Task objective
In the entries that follow, find the word "interagieren" and report each line it is on.

Exercise inputs
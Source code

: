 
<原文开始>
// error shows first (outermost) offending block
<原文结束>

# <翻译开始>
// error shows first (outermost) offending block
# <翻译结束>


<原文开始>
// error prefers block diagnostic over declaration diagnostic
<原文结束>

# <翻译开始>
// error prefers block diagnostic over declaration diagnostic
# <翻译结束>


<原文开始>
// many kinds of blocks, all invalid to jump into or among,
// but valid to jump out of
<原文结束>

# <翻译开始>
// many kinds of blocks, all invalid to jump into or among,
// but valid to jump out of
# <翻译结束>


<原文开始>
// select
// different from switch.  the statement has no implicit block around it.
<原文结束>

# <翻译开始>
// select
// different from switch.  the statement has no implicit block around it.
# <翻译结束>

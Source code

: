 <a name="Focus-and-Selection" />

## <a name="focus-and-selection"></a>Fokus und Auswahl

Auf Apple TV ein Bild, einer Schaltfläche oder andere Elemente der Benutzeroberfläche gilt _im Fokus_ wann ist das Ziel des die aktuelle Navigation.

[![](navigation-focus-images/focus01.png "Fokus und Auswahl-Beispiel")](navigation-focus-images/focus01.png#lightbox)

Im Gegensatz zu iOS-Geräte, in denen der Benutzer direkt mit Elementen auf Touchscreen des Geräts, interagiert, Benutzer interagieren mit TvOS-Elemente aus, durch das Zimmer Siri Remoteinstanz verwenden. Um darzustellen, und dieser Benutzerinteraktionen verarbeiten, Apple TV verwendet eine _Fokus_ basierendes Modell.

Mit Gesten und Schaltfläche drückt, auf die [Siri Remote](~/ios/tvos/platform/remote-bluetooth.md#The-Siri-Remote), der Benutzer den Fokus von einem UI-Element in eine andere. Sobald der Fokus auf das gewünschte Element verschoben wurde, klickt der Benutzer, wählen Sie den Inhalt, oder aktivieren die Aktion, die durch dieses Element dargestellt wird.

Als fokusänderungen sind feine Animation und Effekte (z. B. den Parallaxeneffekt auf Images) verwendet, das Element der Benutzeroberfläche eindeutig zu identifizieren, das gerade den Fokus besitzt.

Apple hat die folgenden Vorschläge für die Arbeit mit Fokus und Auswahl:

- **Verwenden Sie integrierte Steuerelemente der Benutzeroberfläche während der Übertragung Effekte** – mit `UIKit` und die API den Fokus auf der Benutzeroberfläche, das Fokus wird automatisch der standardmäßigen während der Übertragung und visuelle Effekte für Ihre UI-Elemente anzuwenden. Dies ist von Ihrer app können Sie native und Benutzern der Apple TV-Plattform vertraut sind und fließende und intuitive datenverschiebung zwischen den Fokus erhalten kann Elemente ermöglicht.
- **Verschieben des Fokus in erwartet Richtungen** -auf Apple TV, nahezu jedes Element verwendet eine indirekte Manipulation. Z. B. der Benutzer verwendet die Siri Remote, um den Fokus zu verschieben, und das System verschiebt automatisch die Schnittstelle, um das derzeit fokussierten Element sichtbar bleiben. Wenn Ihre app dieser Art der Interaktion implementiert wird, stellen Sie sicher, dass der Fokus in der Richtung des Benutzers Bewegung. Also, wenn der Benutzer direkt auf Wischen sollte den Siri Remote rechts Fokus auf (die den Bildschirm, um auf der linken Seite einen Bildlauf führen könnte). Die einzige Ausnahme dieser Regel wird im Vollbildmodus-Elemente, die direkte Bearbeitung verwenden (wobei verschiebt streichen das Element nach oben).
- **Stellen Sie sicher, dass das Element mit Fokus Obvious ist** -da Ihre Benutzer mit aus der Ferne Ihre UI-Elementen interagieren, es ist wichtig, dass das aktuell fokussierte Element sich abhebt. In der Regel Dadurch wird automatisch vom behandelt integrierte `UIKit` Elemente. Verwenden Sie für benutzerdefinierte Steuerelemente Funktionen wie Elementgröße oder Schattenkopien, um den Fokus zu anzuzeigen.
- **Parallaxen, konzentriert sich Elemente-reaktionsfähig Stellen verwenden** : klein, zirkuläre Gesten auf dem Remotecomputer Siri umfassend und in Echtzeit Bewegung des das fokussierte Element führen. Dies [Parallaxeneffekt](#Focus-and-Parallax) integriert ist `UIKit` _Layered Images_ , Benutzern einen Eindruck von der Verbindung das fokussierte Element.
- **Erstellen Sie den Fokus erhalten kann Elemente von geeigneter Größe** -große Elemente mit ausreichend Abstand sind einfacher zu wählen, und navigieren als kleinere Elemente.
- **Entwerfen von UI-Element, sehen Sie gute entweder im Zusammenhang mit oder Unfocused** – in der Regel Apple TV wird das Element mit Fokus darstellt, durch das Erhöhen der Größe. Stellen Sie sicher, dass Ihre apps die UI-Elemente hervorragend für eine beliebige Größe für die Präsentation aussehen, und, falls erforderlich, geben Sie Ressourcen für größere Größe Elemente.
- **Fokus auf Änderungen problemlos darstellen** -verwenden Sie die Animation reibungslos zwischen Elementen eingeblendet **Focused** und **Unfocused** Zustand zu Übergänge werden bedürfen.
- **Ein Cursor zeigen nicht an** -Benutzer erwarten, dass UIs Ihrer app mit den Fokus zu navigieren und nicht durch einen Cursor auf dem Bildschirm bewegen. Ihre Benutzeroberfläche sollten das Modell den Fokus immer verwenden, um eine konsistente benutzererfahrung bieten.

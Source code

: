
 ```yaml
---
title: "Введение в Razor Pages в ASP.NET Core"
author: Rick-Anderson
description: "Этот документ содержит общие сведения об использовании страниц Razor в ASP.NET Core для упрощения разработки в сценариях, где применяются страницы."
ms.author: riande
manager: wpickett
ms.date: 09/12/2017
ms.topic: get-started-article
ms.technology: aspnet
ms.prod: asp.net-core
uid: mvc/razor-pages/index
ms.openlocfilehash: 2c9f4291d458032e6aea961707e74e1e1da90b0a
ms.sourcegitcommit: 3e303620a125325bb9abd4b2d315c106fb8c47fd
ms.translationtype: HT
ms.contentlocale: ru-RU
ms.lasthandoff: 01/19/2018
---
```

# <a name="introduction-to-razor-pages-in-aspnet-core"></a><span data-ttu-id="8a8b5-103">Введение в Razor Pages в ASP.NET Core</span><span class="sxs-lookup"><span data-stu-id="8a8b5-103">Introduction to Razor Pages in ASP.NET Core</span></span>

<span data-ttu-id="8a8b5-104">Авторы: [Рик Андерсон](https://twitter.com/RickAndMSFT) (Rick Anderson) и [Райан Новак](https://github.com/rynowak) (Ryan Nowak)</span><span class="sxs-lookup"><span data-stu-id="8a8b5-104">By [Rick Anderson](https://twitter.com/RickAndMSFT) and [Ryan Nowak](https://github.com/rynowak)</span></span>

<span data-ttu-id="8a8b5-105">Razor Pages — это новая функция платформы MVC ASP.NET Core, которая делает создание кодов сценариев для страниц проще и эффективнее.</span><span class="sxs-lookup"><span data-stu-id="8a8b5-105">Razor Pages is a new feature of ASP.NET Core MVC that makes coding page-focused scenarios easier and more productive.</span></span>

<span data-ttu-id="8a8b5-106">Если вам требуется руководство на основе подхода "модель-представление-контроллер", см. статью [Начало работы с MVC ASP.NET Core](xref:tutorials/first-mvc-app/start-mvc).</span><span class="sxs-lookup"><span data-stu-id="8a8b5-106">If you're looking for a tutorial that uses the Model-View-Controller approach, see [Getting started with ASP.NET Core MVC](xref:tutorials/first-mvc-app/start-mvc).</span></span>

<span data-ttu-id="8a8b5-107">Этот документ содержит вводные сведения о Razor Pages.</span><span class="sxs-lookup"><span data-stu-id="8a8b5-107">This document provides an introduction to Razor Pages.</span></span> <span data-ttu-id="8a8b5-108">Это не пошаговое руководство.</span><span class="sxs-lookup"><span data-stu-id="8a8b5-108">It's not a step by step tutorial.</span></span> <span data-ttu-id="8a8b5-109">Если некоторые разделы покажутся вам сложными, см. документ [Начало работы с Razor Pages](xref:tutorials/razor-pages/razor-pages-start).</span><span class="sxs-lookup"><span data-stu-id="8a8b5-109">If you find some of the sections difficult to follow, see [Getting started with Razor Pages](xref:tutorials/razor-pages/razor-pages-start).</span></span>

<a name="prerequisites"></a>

Expected answer
Im Gegensatz zu iOS-Geräte, in denen der Benutzer direkt mit Elementen auf Touchscreen des Geräts, interagiert, Benutzer interagieren mit TvOS-Elemente aus, durch das Zimmer Siri Remoteinstanz verwenden. Um darzustellen, und dieser Benutzerinteraktionen verarbeiten, Apple TV verwendet eine _Fokus_ basierendes Modell.
- **Stellen Sie sicher, dass das Element mit Fokus Obvious ist** -da Ihre Benutzer mit aus der Ferne Ihre UI-Elementen interagieren, es ist wichtig, dass das aktuell fokussierte Element sich abhebt. In der Regel Dadurch wird automatisch vom behandelt integrierte `UIKit` Elemente. Verwenden Sie für benutzerdefinierte Steuerelemente Funktionen wie Elementgröße oder Schattenkopien, um den Fokus zu anzuzeigen.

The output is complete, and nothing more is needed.